Crypto Market Review 2018
“History doesn't repeat itself, but it often rhymes.” - Mark Twain
If we asked Mark Twain his opinion regarding the crypto market, this might be his most likely the answer. After witnessing record performances in 2017, two thousand eighteen was a very volatile year for cryptos. Despite disappointing performances, there is a substantial community of blockchain believers and the interest in the industry has never been greater. This year the all-time record was broken in terms of financing raised for ICOs (telegram 1,7 bn). BitMEX, the world’s largest crypto asset futures exchange saw its volumes explode. It was also a great year in terms of, new crypto hedge funds, institutional money flowing in, new blockchain projects being launched by big companies, major stock exchanges adopting crypto and the list goes on.

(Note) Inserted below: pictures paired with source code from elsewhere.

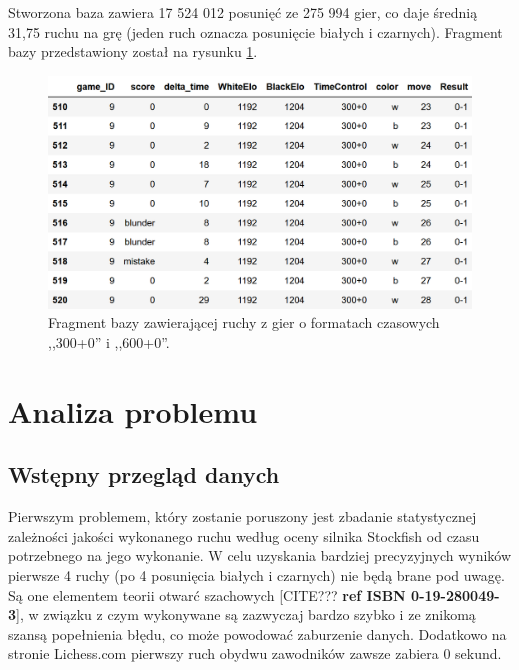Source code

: \documentclass[inzynierska]{pwr_wmat_praca_dyplomowa}
\theoremstyle{plain}
\numberwithin{theorem}{chapter}
\theoremstyle{definition}
\numberwithin{theorem}{chapter}
\begin{document}
Stworzona baza zawiera 17 524 012 posunięć ze 275 994 gier, co daje średnią 31,75 ruchu na grę (jeden ruch oznacza posunięcie białych i czarnych). Fragment bazy przedstawiony został na rysunku \ref{rys:baza_ruchow}. 
\begin{figure}[H]
	\centering
	\includegraphics[width=\textwidth]{danee.png}
	\caption{Fragment bazy zawierającej ruchy z gier o formatach czasowych ,,300+0'' i ,,600+0''.}
	\label{rys:baza_ruchow}
\end{figure}




\section{Analiza problemu}

\subsection{Wstępny przegląd danych}



Pierwszym problemem, który zostanie poruszony jest zbadanie statystycznej zależności jakości wykonanego ruchu według oceny silnika Stockfish od czasu potrzebnego na jego wykonanie. W celu uzyskania bardziej precyzyjnych wyników pierwsze 4 ruchy (po 4 posunięcia białych i czarnych) nie będą brane pod uwagę. Są one elementem teorii otwarć szachowych [CITE??? \textbf{ref ISBN 0-19-280049-3}], w związku z czym wykonywane są zazwyczaj bardzo szybko i ze znikomą szansą popełnienia błędu, co może powodować zaburzenie danych. Dodatkowo na stronie Lichess.com pierwszy ruch obydwu zawodników zawsze zabiera 0 sekund.
\end{document}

This year, also, saw some disappointments, waves of anger, under performances, misleading information. Markets can crash, nevertheless, innovation and evolution are never reversed.

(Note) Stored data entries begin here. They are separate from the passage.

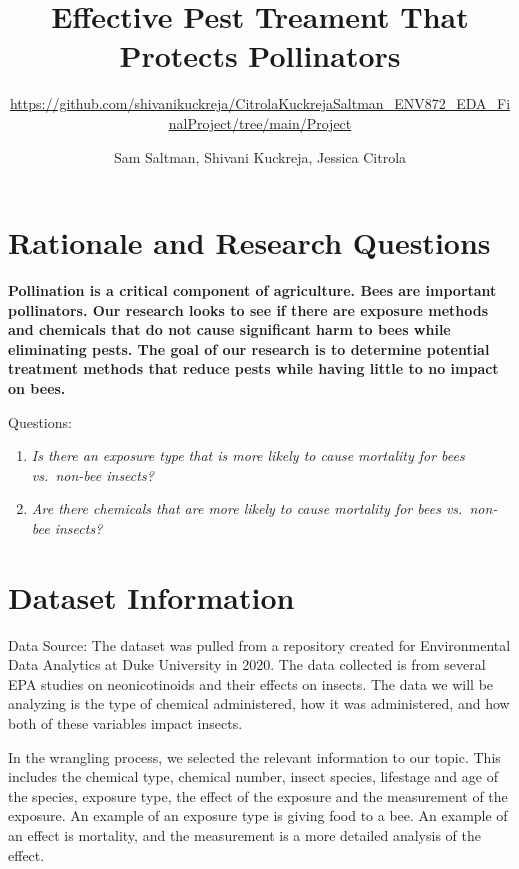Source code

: \documentclass[
  12pt,
]{article}
\title{Effective Pest Treament That Protects Pollinators}
\subtitle{\url{https://github.com/shivanikuckreja/CitrolaKuckrejaSaltman_ENV872_EDA_FinalProject/tree/main/Project}}
\author{Sam Saltman, Shivani Kuckreja, Jessica Citrola}
\date{}
\begin{document}
\maketitle

\newpage
\tableofcontents 
\newpage
\listoftables 
\newpage
\listoffigures 
\newpage

\hypertarget{rationale-and-research-questions}{%
\section{Rationale and Research
Questions}\label{rationale-and-research-questions}}

\textbf{Pollination is a critical component of agriculture. Bees are
important pollinators. Our research looks to see if there are exposure
methods and chemicals that do not cause significant harm to bees while
eliminating pests. The goal of our research is to determine potential
treatment methods that reduce pests while having little to no impact on
bees.}

Questions:

\begin{enumerate}
\def\labelenumi{\arabic{enumi}.}
\item
  \emph{Is there an exposure type that is more likely to cause mortality
  for bees vs.~non-bee insects?}
\item
  \emph{Are there chemicals that are more likely to cause mortality for
  bees vs.~non-bee insects?}
\end{enumerate}

\newpage

\hypertarget{dataset-information}{%
\section{Dataset Information}\label{dataset-information}}

Data Source: The dataset was pulled from a repository created for
Environmental Data Analytics at Duke University in 2020. The data
collected is from several EPA studies on neonicotinoids and their
effects on insects. The data we will be analyzing is the type of
chemical administered, how it was administered, and how both of these
variables impact insects.

In the wrangling process, we selected the relevant information to our
topic. This includes the chemical type, chemical number, insect species,
lifestage and age of the species, exposure type, the effect of the
exposure and the measurement of the exposure. An example of an exposure
type is giving food to a bee. An example of an effect is mortality, and
the measurement is a more detailed analysis of the effect.
\end{document}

On 7th of January 2018, the total market capitalisation of crypto-assets reached its all-time high with a total market value of over 800 billion dollars after rising tenfold in the last three months of 2017. Since then, the crypto market has fallen by 85% from the high - following the typical bubble burst pattern. However, the interest in the industry has never been so great and with an increasing number of institutions entering the market, the news flow is favourable.
Photo credit: Swissborg
While 2017 was the year of exponential price increases, 2018 saw a massive bear market. The market, however, can not be reduced to just these two phases. Let us take a closer look at what happened in terms of market.
The total market capitalisation chart, presented left, is a textbook case of a speculative bubble with a mania phase (at the end of the year 2017), a blow-off phase, finally, followed by a capitulation phase.
Photo credit: Swissborg
At the time of writing this study, it is possible to claim that the capitulation phase has taken place
and that the market will start to recover. Since its peak on the 17th of December 2017, Bitcoin has lost more than 80% of its value. As in any bubble, a crowded market of overly optimistic investors turned into a sudden crash in price due to a bearish ripple effect of early Bitcoin adopters taking profit (we must recall that, at the peak, the Bitcoin price was multiplied by more than 70 since 2013 and more than 17’000 since the beginning of 2011), and by institutional money reaching stop-loss according to their strict risk management processes, ICOs, in need of fiat currencies to pay their team and retail investors, burned with the leverage offered by brand new crypto exchange platforms.